Kegiatan ini diikuti calon jemaah haji Kalimantan Utara tahun 2026 serta dihadiri jajaran pengurus FK KBIHU dan tokoh agama. Dalam kesempatan tersebut, Sekretaris Jenderal DPP FK KBIHU menyampaikan adanya perubahan kebijakan dalam penetapan kuota haji daerah.
“Kebijakan kuota haji daerah saat ini tidak lagi berdasarkan jumlah umat Islam di suatu wilayah, tetapi disesuaikan dengan jumlah pendaftar haji,” ujarnya dalam sambutan.
Menanggapi hal tersebut, Ibnu Saud Is menegaskan pentingnya peran pemerintah daerah dalam melakukan sosialisasi secara menyeluruh hingga ke tingkat paling bawah. Menurutnya, peningkatan jumlah pendaftar menjadi kunci untuk mendorong penambahan kuota haji daerah.
“Pemerintah daerah harus aktif melakukan sosialisasi kepada masyarakat. Semakin banyak masyarakat yang mendaftar haji, maka kuota haji daerah juga akan semakin bertambah,” kata Ibnu Saud.
Ia juga mengungkapkan bahwa minat masyarakat Kota Tarakan terhadap ibadah haji sangat tinggi. Hal tersebut, lanjutnya, tercermin dari meningkatnya kuota haji untuk Kota Tarakan pada tahun ini.

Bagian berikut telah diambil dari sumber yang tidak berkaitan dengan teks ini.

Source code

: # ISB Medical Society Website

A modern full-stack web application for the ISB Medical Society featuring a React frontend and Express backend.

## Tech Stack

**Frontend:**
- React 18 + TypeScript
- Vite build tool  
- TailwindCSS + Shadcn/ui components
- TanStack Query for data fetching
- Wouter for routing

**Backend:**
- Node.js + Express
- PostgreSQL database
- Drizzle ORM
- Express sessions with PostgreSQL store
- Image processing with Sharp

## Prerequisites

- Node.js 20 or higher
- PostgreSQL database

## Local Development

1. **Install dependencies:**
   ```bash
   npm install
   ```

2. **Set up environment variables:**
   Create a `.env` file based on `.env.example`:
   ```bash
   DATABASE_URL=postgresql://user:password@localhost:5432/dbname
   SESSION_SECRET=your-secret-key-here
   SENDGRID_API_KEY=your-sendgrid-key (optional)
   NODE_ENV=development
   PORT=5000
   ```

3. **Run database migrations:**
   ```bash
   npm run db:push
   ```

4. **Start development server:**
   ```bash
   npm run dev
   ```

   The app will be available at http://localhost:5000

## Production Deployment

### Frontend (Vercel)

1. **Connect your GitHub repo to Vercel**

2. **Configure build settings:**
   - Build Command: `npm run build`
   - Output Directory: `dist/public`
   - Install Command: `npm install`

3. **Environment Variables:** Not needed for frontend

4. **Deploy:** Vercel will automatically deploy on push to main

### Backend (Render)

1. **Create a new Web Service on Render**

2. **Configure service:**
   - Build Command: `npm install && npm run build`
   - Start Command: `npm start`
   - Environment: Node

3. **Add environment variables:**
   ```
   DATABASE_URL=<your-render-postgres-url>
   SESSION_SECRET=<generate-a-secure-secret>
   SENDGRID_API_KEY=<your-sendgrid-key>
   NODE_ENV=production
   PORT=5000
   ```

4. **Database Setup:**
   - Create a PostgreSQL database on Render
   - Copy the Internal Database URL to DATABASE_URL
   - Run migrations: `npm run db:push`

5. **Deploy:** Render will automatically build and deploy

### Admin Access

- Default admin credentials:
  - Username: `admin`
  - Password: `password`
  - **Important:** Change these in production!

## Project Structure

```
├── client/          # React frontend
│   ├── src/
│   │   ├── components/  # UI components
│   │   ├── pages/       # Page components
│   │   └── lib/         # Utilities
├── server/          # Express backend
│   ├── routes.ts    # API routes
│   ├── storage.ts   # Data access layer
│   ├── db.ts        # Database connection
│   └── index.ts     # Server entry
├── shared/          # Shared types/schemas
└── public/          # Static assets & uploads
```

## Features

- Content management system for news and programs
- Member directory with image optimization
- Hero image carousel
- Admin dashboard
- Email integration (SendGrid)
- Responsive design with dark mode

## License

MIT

“Alhamdulillah, antusiasme masyarakat Tarakan sangat tinggi. Tahun ini kuota haji Kota Tarakan mengalami peningkatan,” ucapnya.
Ibnu Saud menilai kegiatan manasik haji memiliki peran penting dalam mempersiapkan calon jemaah, baik dari sisi pemahaman ibadah maupun kesiapan fisik dan mental sebelum berangkat ke Tanah Suci.
Dalam kegiatan tersebut juga disampaikan informasi rencana pemberangkatan jemaah haji Kalimantan Utara tahun 2026. Kloter pertama direncanakan akan diberangkatkan pada 22 April 2026.
Melalui Safari Nasional FK KBIHU dan Manasik Akbar ini, diharapkan calon jemaah haji Kalimantan Utara dapat lebih siap dalam menjalankan rangkaian ibadah haji, sekaligus mendorong peningkatan pendaftar haji di daerah.